# Synopsis: Double-Layered Graphene Takes a Turn

Raman spectroscopy probes the effects on the electronic properties of double-layer graphene when the layers are counterrotated.

Graphene structures can come in a variety of forms—single layer, bilayer, and ribbons to name a few. A relative newcomer is one in which two graphene layers are rotationally displaced with respect to each other by an arbitrary angle. These “misoriented” double layers are expected to play a prominent role in graphene-based nanodevices, since the rotation angle provides yet another degree of control on graphene’s electronic properties.

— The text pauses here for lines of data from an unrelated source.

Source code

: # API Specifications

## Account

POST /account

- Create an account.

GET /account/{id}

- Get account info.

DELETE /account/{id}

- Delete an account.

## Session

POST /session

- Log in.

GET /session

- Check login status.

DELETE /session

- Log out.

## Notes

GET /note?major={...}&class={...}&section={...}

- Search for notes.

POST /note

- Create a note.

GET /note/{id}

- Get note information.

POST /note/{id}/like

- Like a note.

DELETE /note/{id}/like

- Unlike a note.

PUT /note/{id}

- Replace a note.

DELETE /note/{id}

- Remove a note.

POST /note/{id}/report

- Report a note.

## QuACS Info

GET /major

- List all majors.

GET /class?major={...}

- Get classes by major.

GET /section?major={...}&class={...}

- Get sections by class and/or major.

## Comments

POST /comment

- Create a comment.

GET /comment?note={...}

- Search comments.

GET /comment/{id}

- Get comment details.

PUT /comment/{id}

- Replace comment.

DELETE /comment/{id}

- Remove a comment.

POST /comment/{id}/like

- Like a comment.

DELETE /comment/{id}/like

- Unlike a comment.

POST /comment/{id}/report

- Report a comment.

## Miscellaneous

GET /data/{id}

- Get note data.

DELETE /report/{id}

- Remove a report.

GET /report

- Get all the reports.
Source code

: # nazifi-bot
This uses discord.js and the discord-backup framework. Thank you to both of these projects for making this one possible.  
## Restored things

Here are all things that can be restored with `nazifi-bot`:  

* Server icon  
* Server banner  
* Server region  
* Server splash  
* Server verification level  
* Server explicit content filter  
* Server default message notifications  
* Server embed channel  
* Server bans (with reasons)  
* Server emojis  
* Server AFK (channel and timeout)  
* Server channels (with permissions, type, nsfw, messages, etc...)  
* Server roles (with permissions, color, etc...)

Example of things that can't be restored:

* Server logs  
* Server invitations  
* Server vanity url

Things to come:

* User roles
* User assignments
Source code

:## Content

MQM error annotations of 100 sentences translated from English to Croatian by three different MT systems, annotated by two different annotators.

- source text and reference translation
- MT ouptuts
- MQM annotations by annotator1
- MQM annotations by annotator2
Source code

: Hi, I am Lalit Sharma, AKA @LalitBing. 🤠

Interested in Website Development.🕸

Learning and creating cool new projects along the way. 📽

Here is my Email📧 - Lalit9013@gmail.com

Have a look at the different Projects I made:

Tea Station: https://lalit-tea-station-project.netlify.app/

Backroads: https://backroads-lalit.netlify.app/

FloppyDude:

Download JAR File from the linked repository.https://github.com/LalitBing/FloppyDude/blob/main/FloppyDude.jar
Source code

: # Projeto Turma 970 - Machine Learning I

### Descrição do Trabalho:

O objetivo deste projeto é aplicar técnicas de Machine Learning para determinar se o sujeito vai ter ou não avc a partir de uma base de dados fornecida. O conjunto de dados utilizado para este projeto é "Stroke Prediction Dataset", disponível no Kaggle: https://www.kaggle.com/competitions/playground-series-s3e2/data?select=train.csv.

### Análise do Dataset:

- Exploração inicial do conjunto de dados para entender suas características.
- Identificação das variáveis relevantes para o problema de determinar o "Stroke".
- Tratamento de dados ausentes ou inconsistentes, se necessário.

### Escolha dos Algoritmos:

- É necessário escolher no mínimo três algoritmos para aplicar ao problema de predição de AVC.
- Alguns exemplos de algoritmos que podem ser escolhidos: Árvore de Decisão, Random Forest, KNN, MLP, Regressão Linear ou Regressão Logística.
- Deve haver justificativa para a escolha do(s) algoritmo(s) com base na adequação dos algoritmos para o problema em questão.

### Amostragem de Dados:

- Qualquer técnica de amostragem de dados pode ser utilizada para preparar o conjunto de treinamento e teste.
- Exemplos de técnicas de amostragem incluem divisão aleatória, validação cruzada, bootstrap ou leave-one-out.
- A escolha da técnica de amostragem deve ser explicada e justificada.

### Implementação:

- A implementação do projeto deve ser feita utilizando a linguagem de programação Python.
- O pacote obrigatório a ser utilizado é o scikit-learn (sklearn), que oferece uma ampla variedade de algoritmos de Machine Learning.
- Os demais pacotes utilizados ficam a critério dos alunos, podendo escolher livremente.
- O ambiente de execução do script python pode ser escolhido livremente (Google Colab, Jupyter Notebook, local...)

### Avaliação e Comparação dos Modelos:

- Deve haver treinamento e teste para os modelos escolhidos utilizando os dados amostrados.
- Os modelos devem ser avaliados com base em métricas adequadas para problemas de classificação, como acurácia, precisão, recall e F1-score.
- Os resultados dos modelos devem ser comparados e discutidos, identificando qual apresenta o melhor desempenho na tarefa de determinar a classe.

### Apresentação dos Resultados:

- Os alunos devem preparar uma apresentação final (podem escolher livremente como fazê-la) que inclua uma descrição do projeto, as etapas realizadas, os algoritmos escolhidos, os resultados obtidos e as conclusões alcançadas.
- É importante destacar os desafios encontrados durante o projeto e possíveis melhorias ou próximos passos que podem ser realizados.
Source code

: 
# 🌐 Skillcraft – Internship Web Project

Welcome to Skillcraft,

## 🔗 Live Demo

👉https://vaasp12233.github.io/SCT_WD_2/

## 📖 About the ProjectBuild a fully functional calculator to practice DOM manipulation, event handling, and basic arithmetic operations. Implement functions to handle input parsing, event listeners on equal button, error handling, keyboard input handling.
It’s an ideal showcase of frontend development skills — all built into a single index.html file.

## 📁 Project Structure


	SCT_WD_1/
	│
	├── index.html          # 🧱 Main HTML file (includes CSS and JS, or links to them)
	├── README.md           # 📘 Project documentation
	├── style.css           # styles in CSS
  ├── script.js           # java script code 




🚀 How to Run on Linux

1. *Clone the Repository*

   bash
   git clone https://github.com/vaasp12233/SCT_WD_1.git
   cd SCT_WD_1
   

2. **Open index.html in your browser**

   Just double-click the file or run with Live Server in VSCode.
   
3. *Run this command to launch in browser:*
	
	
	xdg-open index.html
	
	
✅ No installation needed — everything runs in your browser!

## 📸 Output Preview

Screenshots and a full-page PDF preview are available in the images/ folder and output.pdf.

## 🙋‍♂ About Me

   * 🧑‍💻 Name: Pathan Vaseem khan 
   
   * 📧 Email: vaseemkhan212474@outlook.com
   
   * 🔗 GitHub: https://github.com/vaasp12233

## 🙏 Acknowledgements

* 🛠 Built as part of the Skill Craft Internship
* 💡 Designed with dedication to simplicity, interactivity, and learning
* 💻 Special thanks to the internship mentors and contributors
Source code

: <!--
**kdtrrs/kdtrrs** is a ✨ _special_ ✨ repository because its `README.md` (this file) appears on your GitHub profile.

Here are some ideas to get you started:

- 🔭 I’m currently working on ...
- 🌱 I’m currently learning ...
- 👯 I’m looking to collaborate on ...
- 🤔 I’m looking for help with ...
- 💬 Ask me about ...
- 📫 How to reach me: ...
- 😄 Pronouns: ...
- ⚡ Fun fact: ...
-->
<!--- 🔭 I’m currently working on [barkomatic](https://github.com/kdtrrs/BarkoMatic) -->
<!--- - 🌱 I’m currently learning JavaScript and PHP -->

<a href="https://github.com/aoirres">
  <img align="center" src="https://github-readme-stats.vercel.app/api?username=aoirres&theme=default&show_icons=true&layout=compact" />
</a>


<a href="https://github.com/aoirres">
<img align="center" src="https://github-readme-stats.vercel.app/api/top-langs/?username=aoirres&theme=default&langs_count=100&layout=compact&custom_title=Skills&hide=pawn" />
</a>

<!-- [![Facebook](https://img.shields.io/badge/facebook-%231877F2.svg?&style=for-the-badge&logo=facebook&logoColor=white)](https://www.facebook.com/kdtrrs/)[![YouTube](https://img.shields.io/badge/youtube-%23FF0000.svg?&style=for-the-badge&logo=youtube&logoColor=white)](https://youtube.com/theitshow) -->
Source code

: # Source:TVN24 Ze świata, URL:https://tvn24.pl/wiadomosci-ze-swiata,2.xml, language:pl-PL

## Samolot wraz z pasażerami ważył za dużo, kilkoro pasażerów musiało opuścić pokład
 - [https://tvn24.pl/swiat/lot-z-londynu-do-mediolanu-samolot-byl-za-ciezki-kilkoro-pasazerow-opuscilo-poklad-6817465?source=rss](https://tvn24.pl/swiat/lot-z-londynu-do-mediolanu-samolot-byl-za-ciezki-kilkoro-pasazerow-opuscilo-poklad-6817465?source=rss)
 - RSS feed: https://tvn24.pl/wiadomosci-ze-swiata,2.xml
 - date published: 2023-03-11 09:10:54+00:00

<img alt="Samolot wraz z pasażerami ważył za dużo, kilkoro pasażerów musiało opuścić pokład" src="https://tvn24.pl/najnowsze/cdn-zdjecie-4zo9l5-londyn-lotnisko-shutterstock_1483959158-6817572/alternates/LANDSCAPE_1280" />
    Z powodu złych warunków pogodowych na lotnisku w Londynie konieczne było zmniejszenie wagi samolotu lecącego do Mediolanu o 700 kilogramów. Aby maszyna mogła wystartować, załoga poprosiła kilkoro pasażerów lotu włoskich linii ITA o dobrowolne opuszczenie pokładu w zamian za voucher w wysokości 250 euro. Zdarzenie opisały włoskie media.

In Physical Review Letters, Kwanpyo Kim and colleagues at the University of California, Berkeley, have cataloged the experimental Raman spectra of a series of graphene double layers where the top layer is rotated with respect to the bottom layer in one degree increments, up to a $30$ degree mismatch. Kim et al. fabricated the double-layered samples by first growing single layers of polycrystalline graphene and then stacking them together. Transmission electron microscopy allowed the group to precisely measure the relative angle between the two layers.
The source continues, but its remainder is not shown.